[Dataset entries]

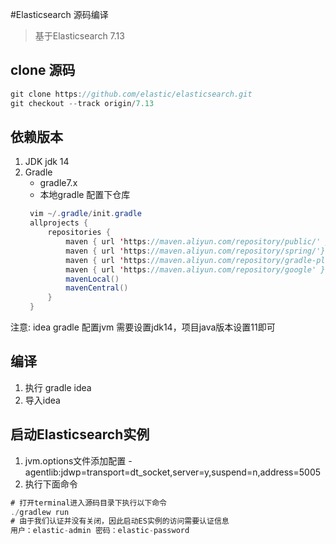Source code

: #Elasticsearch 源码编译
> 基于Elasticsearch 7.13

## clone 源码
```java
git clone https://github.com/elastic/elasticsearch.git
git checkout --track origin/7.13
```


## 依赖版本
1. JDK
   jdk 14
2. Gradle
   * gradle7.x
   * 本地gradle 配置下仓库
   ```java
    vim ~/.gradle/init.gradle
    allprojects {
        repositories {
            maven { url 'https://maven.aliyun.com/repository/public/' }
            maven { url 'https://maven.aliyun.com/repository/spring/'}
            maven { url 'https://maven.aliyun.com/repository/gradle-plugin' }
            maven { url 'https://maven.aliyun.com/repository/google' }
            mavenLocal()
            mavenCentral()
        }
    }
    ```
注意: idea gradle 配置jvm 需要设置jdk14，项目java版本设置11即可



## 编译
1. 执行 gradle idea
2. 导入idea

## 启动Elasticsearch实例
1. jvm.options文件添加配置
   -agentlib:jdwp=transport=dt_socket,server=y,suspend=n,address=5005
2. 执行下面命令
```java
# 打开terminal进入源码目录下执行以下命令
./gradlew run
# 由于我们认证并没有关闭，因此启动ES实例的访问需要认证信息
用户：elastic-admin 密码：elastic-password
```

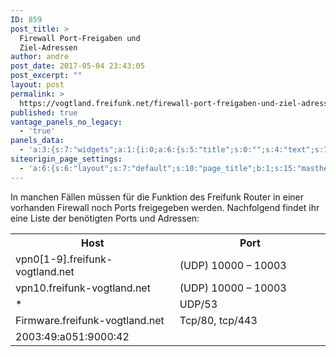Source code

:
 ```yaml
---
ID: 859
post_title: >
  Firewall Port-Freigaben und
  Ziel-Adressen
author: andre
post_date: 2017-05-04 23:43:05
post_excerpt: ""
layout: post
permalink: >
  https://vogtland.freifunk.net/firewall-port-freigaben-und-ziel-adressen/
published: true
vantage_panels_no_legacy:
  - 'true'
panels_data:
  - 'a:3:{s:7:"widgets";a:1:{i:0;a:6:{s:5:"title";s:0:"";s:4:"text";s:719:"<p>In manchen Fällen müssen für die Funktion des Freifunk Router in einer vorhanden Firewall noch Ports freigegeben werden. Nachfolgend findet ihr eine Liste der benötigten Ports und Adressen:</p><table><tbody><tr><th width="261">Host</th><th width="261">Port</th></tr><tr><td width="261">vpn0[1-9].freifunk-vogtland.net</td><td width="261">(UDP) 10000 – 10003</td></tr><tr><td width="261">vpn10.freifunk-vogtland.net</td><td width="261">(UDP) 10000 – 10003</td></tr><tr><td width="261">*</td><td width="261">UDP/53</td></tr><tr><td width="261">Firmware.freifunk-vogtland.net</td><td width="261">Tcp/80, tcp/443</td></tr><tr><td width="261">2003:49:a051:9000:42</td><td width="261"> </td></tr></tbody></table>";s:20:"text_selected_editor";s:4:"tmce";s:5:"autop";b:1;s:12:"_sow_form_id";s:13:"590b9fa38da9b";s:11:"panels_info";a:6:{s:5:"class";s:31:"SiteOrigin_Widget_Editor_Widget";s:4:"grid";i:0;s:4:"cell";i:0;s:2:"id";i:0;s:9:"widget_id";s:36:"7efa9ed7-6223-4d46-a154-5c8abe00bfe3";s:5:"style";a:2:{s:27:"background_image_attachment";b:0;s:18:"background_display";s:4:"tile";}}}}s:5:"grids";a:1:{i:0;a:2:{s:5:"cells";i:1;s:5:"style";a:0:{}}}s:10:"grid_cells";a:1:{i:0;a:4:{s:4:"grid";i:0;s:5:"index";i:0;s:6:"weight";i:1;s:5:"style";a:0:{}}}}'
siteorigin_page_settings:
  - 'a:6:{s:6:"layout";s:7:"default";s:10:"page_title";b:1;s:15:"masthead_margin";b:1;s:13:"footer_margin";b:1;s:13:"hide_masthead";b:0;s:19:"hide_footer_widgets";b:0;}'
---
```

<div id="pl-859"  class="panel-layout" ><div id="pg-859-0"  class="panel-grid panel-no-style" ><div id="pgc-859-0-0"  class="panel-grid-cell"  data-weight="1" ><div id="panel-859-0-0-0" class="so-panel widget widget_sow-editor panel-first-child panel-last-child" data-index="0" data-style="{&quot;background_image_attachment&quot;:false,&quot;background_display&quot;:&quot;tile&quot;}" ><div class="so-widget-sow-editor so-widget-sow-editor-base">
<div class="siteorigin-widget-tinymce textwidget">
	<p>In manchen Fällen müssen für die Funktion des Freifunk Router in einer vorhanden Firewall noch Ports freigegeben werden. Nachfolgend findet ihr eine Liste der benötigten Ports und Adressen:</p>
<table>
<tbody>
<tr>
<th width="261">Host</th>
<th width="261">Port</th>
</tr>
<tr>
<td width="261">vpn0[1-9].freifunk-vogtland.net</td>
<td width="261">(UDP) 10000 – 10003</td>
</tr>
<tr>
<td width="261">vpn10.freifunk-vogtland.net</td>
<td width="261">(UDP) 10000 – 10003</td>
</tr>
<tr>
<td width="261">*</td>
<td width="261">UDP/53</td>
</tr>
<tr>
<td width="261">Firmware.freifunk-vogtland.net</td>
<td width="261">Tcp/80, tcp/443</td>
</tr>
<tr>
<td width="261">2003:49:a051:9000:42</td>
<td width="261"> </td>
</tr>
</tbody>
</table>
</div>
</div></div></div></div></div>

Assigned task
In your copy, repeat each record exactly and include no pictures.

Your solution
Source code

: #Elasticsearch 源码编译
> 基于Elasticsearch 7.13

## clone 源码
```java
git clone https://github.com/elastic/elasticsearch.git
git checkout --track origin/7.13
```


## 依赖版本
1. JDK
   jdk 14
2. Gradle
   * gradle7.x
   * 本地gradle 配置下仓库
   ```java
    vim ~/.gradle/init.gradle
    allprojects {
        repositories {
            maven { url 'https://maven.aliyun.com/repository/public/' }
            maven { url 'https://maven.aliyun.com/repository/spring/'}
            maven { url 'https://maven.aliyun.com/repository/gradle-plugin' }
            maven { url 'https://maven.aliyun.com/repository/google' }
            mavenLocal()
            mavenCentral()
        }
    }
    ```
注意: idea gradle 配置jvm 需要设置jdk14，项目java版本设置11即可



## 编译
1. 执行 gradle idea
2. 导入idea

## 启动Elasticsearch实例
1. jvm.options文件添加配置
   -agentlib:jdwp=transport=dt_socket,server=y,suspend=n,address=5005
2. 执行下面命令
```java
# 打开terminal进入源码目录下执行以下命令
./gradlew run
# 由于我们认证并没有关闭，因此启动ES实例的访问需要认证信息
用户：elastic-admin 密码：elastic-password
```

Source code

:
 ```yaml
---
ID: 859
post_title: >
  Firewall Port-Freigaben und
  Ziel-Adressen
author: andre
post_date: 2017-05-04 23:43:05
post_excerpt: ""
layout: post
permalink: >
  https://vogtland.freifunk.net/firewall-port-freigaben-und-ziel-adressen/
published: true
vantage_panels_no_legacy:
  - 'true'
panels_data:
  - 'a:3:{s:7:"widgets";a:1:{i:0;a:6:{s:5:"title";s:0:"";s:4:"text";s:719:"<p>In manchen Fällen müssen für die Funktion des Freifunk Router in einer vorhanden Firewall noch Ports freigegeben werden. Nachfolgend findet ihr eine Liste der benötigten Ports und Adressen:</p><table><tbody><tr><th width="261">Host</th><th width="261">Port</th></tr><tr><td width="261">vpn0[1-9].freifunk-vogtland.net</td><td width="261">(UDP) 10000 – 10003</td></tr><tr><td width="261">vpn10.freifunk-vogtland.net</td><td width="261">(UDP) 10000 – 10003</td></tr><tr><td width="261">*</td><td width="261">UDP/53</td></tr><tr><td width="261">Firmware.freifunk-vogtland.net</td><td width="261">Tcp/80, tcp/443</td></tr><tr><td width="261">2003:49:a051:9000:42</td><td width="261"> </td></tr></tbody></table>";s:20:"text_selected_editor";s:4:"tmce";s:5:"autop";b:1;s:12:"_sow_form_id";s:13:"590b9fa38da9b";s:11:"panels_info";a:6:{s:5:"class";s:31:"SiteOrigin_Widget_Editor_Widget";s:4:"grid";i:0;s:4:"cell";i:0;s:2:"id";i:0;s:9:"widget_id";s:36:"7efa9ed7-6223-4d46-a154-5c8abe00bfe3";s:5:"style";a:2:{s:27:"background_image_attachment";b:0;s:18:"background_display";s:4:"tile";}}}}s:5:"grids";a:1:{i:0;a:2:{s:5:"cells";i:1;s:5:"style";a:0:{}}}s:10:"grid_cells";a:1:{i:0;a:4:{s:4:"grid";i:0;s:5:"index";i:0;s:6:"weight";i:1;s:5:"style";a:0:{}}}}'
siteorigin_page_settings:
  - 'a:6:{s:6:"layout";s:7:"default";s:10:"page_title";b:1;s:15:"masthead_margin";b:1;s:13:"footer_margin";b:1;s:13:"hide_masthead";b:0;s:19:"hide_footer_widgets";b:0;}'
---
```

<div id="pl-859"  class="panel-layout" ><div id="pg-859-0"  class="panel-grid panel-no-style" ><div id="pgc-859-0-0"  class="panel-grid-cell"  data-weight="1" ><div id="panel-859-0-0-0" class="so-panel widget widget_sow-editor panel-first-child panel-last-child" data-index="0" data-style="{&quot;background_image_attachment&quot;:false,&quot;background_display&quot;:&quot;tile&quot;}" ><div class="so-widget-sow-editor so-widget-sow-editor-base">
<div class="siteorigin-widget-tinymce textwidget">
	<p>In manchen Fällen müssen für die Funktion des Freifunk Router in einer vorhanden Firewall noch Ports freigegeben werden. Nachfolgend findet ihr eine Liste der benötigten Ports und Adressen:</p>
<table>
<tbody>
<tr>
<th width="261">Host</th>
<th width="261">Port</th>
</tr>
<tr>
<td width="261">vpn0[1-9].freifunk-vogtland.net</td>
<td width="261">(UDP) 10000 – 10003</td>
</tr>
<tr>
<td width="261">vpn10.freifunk-vogtland.net</td>
<td width="261">(UDP) 10000 – 10003</td>
</tr>
<tr>
<td width="261">*</td>
<td width="261">UDP/53</td>
</tr>
<tr>
<td width="261">Firmware.freifunk-vogtland.net</td>
<td width="261">Tcp/80, tcp/443</td>
</tr>
<tr>
<td width="261">2003:49:a051:9000:42</td>
<td width="261"> </td>
</tr>
</tbody>
</table>
</div>
</div></div></div></div></div>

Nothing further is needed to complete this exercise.